--- START ---
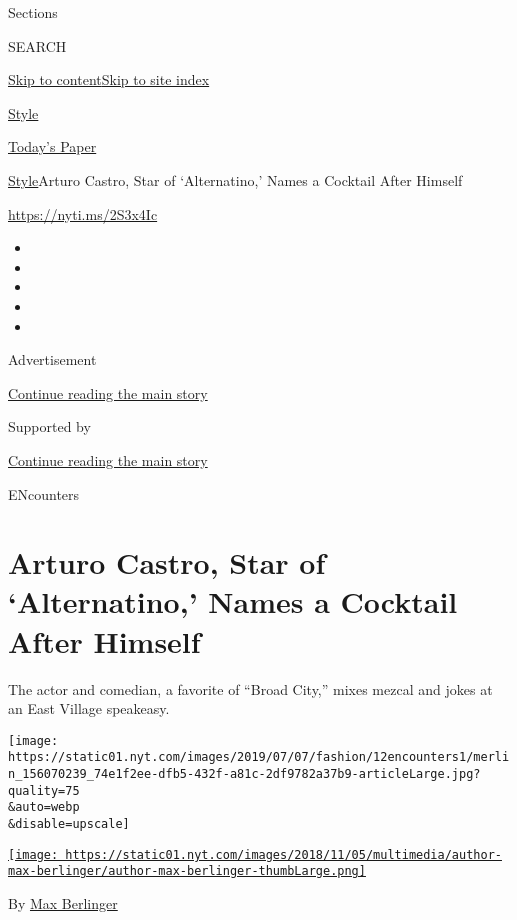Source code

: Sections

SEARCH

\protect\hyperlink{site-content}{Skip to
content}\protect\hyperlink{site-index}{Skip to site index}

\href{https://www.nytimes.com/section/style}{Style}

\href{https://myaccount.nytimes.com/auth/login?response_type=cookie\&client_id=vi}{}

\href{https://www.nytimes.com/section/todayspaper}{Today's Paper}

\href{/section/style}{Style}\textbar{}Arturo Castro, Star of
`Alternatino,' Names a Cocktail After Himself

\href{https://nyti.ms/2S3x4Ic}{https://nyti.ms/2S3x4Ic}

\begin{itemize}
\item
\item
\item
\item
\item
\end{itemize}

Advertisement

\protect\hyperlink{after-top}{Continue reading the main story}

Supported by

\protect\hyperlink{after-sponsor}{Continue reading the main story}

ENcounters

\hypertarget{arturo-castro-star-of-alternatino-names-a-cocktail-after-himself}{%
\section{Arturo Castro, Star of `Alternatino,' Names a Cocktail After
Himself}\label{arturo-castro-star-of-alternatino-names-a-cocktail-after-himself}}

The actor and comedian, a favorite of ``Broad City,'' mixes mezcal and
jokes at an East Village speakeasy.

\texttt{[image: https://static01.nyt.com/images/2019/07/07/fashion/12encounters1/merlin\_156070239\_74e1f2ee-dfb5-432f-a81c-2df9782a37b9-articleLarge.jpg?quality=75\\\&auto=webp\\\&disable=upscale]}

\href{https://www.nytimes.com/by/max-berlinger}{\texttt{[image: https://static01.nyt.com/images/2018/11/05/multimedia/author-max-berlinger/author-max-berlinger-thumbLarge.png]}}

By \href{https://www.nytimes.com/by/max-berlinger}{Max Berlinger}

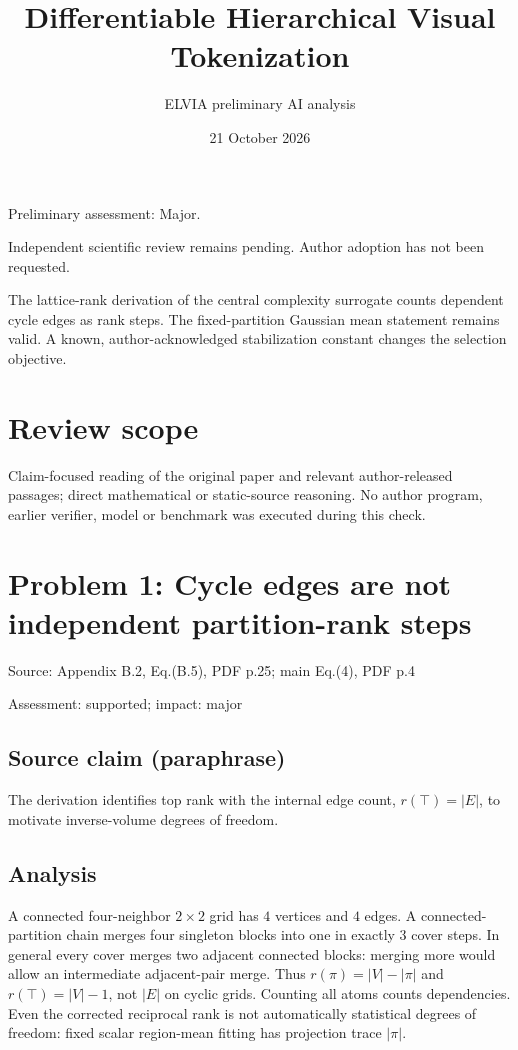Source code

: \documentclass[11pt]{article}
\begin{document}
\title{Differentiable Hierarchical Visual Tokenization}

\author{ELVIA preliminary AI analysis}\date{21 October 2026}\maketitle

Preliminary assessment: Major.\par

Independent scientific review remains pending. Author adoption has not been requested.

The lattice-rank derivation of the central complexity surrogate counts dependent cycle edges as rank steps. The fixed-partition Gaussian mean statement remains valid. A known, author-acknowledged stabilization constant changes the selection objective.

\section*{Review scope}

Claim-focused reading of the original paper and relevant author-released passages; direct mathematical or static-source reasoning. No author program, earlier verifier, model or benchmark was executed during this check.

\section*{Problem 1: Cycle edges are not independent partition-rank steps}

Source: Appendix B.2, Eq.(B.5), PDF p.25; main Eq.(4), PDF p.4

Assessment: supported; impact: major

\subsection*{Source claim (paraphrase)}

The derivation identifies top rank with the internal edge count, \(r(\top)=|E|\), to motivate inverse-volume degrees of freedom.

\subsection*{Analysis}

A connected four-neighbor \(2\times2\) grid has \(4\) vertices and \(4\) edges. A connected-partition chain merges four singleton blocks into one in exactly \(3\) cover steps. In general every cover merges two adjacent connected blocks: merging more would allow an intermediate adjacent-pair merge. Thus \(r(\pi)=|V|-|\pi|\) and \(r(\top)=|V|-1\), not \(|E|\) on cyclic grids. Counting all atoms counts dependencies. Even the corrected reciprocal rank is not automatically statistical degrees of freedom: fixed scalar region-mean fitting has projection trace \(|\pi|\).
\end{document}
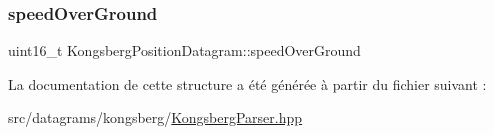 \subsubsection{\texorpdfstring{speed\+Over\+Ground}{speedOverGround}}
{\footnotesize\ttfamily uint16\+\_\+t Kongsberg\+Position\+Datagram\+::speed\+Over\+Ground}



La documentation de cette structure a été générée à partir du fichier suivant \+:\begin{DoxyCompactItemize}
\item 
src/datagrams/kongsberg/\hyperlink{KongsbergParser_8hpp}{Kongsberg\+Parser.\+hpp}\end{DoxyCompactItemize}
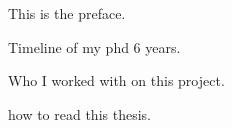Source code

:\preface

This is the preface.

Timeline of my phd 6 years.

Who I worked with on this project.

how to read this thesis.


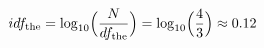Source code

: \documentclass[preview]{standalone}
\begin{document}
\begin{align*}
idf_{\text{the}}=\log_{10}\Bigl(\frac{N}{df_{\text{the}}}\Bigr)=\log_{10}\Bigl(\frac{4}{3}\Bigr)\approx 0.12
\end{align*}
\end{document}
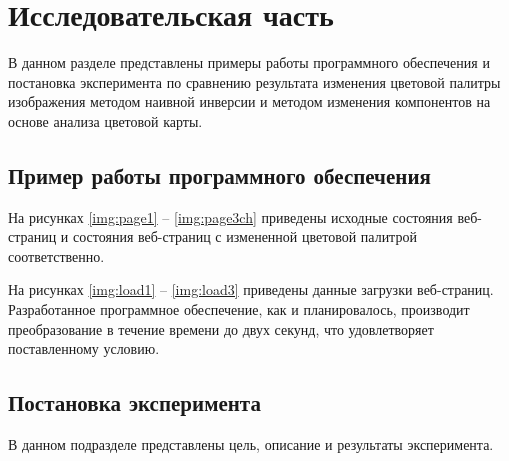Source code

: \chapter{Исследовательская часть}

В данном разделе представлены примеры работы программного обеспечения и постановка эксперимента по сравнению результата изменения цветовой палитры изображения методом наивной инверсии и методом изменения компонентов на основе анализа цветовой карты.

\section{Пример работы программного обеспечения}

На рисунках \ref{img:page1} -- \ref{img:page3ch} приведены исходные состояния веб-страниц и состояния веб-страниц с измененной цветовой палитрой соответственно.

\clearpage







На рисунках \ref{img:load1} -- \ref{img:load3} приведены данные загрузки веб-страниц. Разработанное программное обеспечение, как и планировалось, производит преобразование в течение времени до двух секунд, что удовлетворяет поставленному условию.




\section{Постановка эксперимента}

В данном подразделе представлены цель, описание и результаты эксперимента.

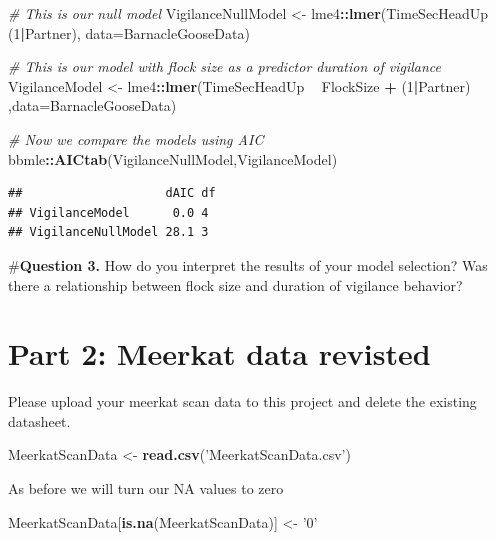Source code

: \documentclass[]{book}
\newenvironment{Shaded}{\begin{snugshade}}{\end{snugshade}}
\newcommand{\CommentTok}[1]{\textcolor[rgb]{0.56,0.35,0.01}{\textit{#1}}}
\newcommand{\DataTypeTok}[1]{\textcolor[rgb]{0.13,0.29,0.53}{#1}}
\newcommand{\DecValTok}[1]{\textcolor[rgb]{0.00,0.00,0.81}{#1}}
\newcommand{\KeywordTok}[1]{\textcolor[rgb]{0.13,0.29,0.53}{\textbf{#1}}}
\newcommand{\NormalTok}[1]{#1}
\newcommand{\OperatorTok}[1]{\textcolor[rgb]{0.81,0.36,0.00}{\textbf{#1}}}
\newcommand{\StringTok}[1]{\textcolor[rgb]{0.31,0.60,0.02}{#1}}
\begin{document}
\begin{Shaded}
\begin{Highlighting}[]
\CommentTok{# This is our null model}
\NormalTok{VigilanceNullModel <-}\StringTok{ }\NormalTok{lme4}\OperatorTok{::}\KeywordTok{lmer}\NormalTok{(TimeSecHeadUp }\OperatorTok{~}\StringTok{ }\NormalTok{(}\DecValTok{1}\OperatorTok{|}\NormalTok{Partner), }\DataTypeTok{data=}\NormalTok{BarnacleGooseData)}

\CommentTok{# This is our model with flock size as a predictor duration of vigilance}
\NormalTok{VigilanceModel <-}\StringTok{ }\NormalTok{lme4}\OperatorTok{::}\KeywordTok{lmer}\NormalTok{(TimeSecHeadUp }\OperatorTok{~}\StringTok{ }\NormalTok{FlockSize }\OperatorTok{+}\StringTok{ }\NormalTok{(}\DecValTok{1}\OperatorTok{|}\NormalTok{Partner) ,}\DataTypeTok{data=}\NormalTok{BarnacleGooseData)}

\CommentTok{# Now we compare the models using AIC}
\NormalTok{bbmle}\OperatorTok{::}\KeywordTok{AICtab}\NormalTok{(VigilanceNullModel,VigilanceModel)}
\end{Highlighting}
\end{Shaded}

\begin{verbatim}
##                    dAIC df
## VigilanceModel      0.0 4 
## VigilanceNullModel 28.1 3
\end{verbatim}

\#\textbf{Question 3.} How do you interpret the results of your model selection? Was there a relationship between flock size and duration of vigilance behavior?

\hypertarget{part-2-meerkat-data-revisted}{%
\section{Part 2: Meerkat data revisted}\label{part-2-meerkat-data-revisted}}

Please upload your meerkat scan data to this project and delete the existing datasheet.

\begin{Shaded}
\begin{Highlighting}[]
\NormalTok{MeerkatScanData <-}\StringTok{ }\KeywordTok{read.csv}\NormalTok{(}\StringTok{'MeerkatScanData.csv'}\NormalTok{)}
\end{Highlighting}
\end{Shaded}

As before we will turn our NA values to zero

\begin{Shaded}
\begin{Highlighting}[]
\NormalTok{MeerkatScanData[}\KeywordTok{is.na}\NormalTok{(MeerkatScanData)] <-}\StringTok{ '0'}
\end{Highlighting}
\end{Shaded}
\end{document}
--- END ---
From the records above, copy every line that includes the word "mean".

▶ [Answer for the task]
The lattice-rank derivation of the central complexity surrogate counts dependent cycle edges as rank steps. The fixed-partition Gaussian mean statement remains valid. A known, author-acknowledged stabilization constant changes the selection objective.
A connected four-neighbor \(2\times2\) grid has \(4\) vertices and \(4\) edges. A connected-partition chain merges four singleton blocks into one in exactly \(3\) cover steps. In general every cover merges two adjacent connected blocks: merging more would allow an intermediate adjacent-pair merge. Thus \(r(\pi)=|V|-|\pi|\) and \(r(\top)=|V|-1\), not \(|E|\) on cyclic grids. Counting all atoms counts dependencies. Even the corrected reciprocal rank is not automatically statistical degrees of freedom: fixed scalar region-mean fitting has projection trace \(|\pi|\).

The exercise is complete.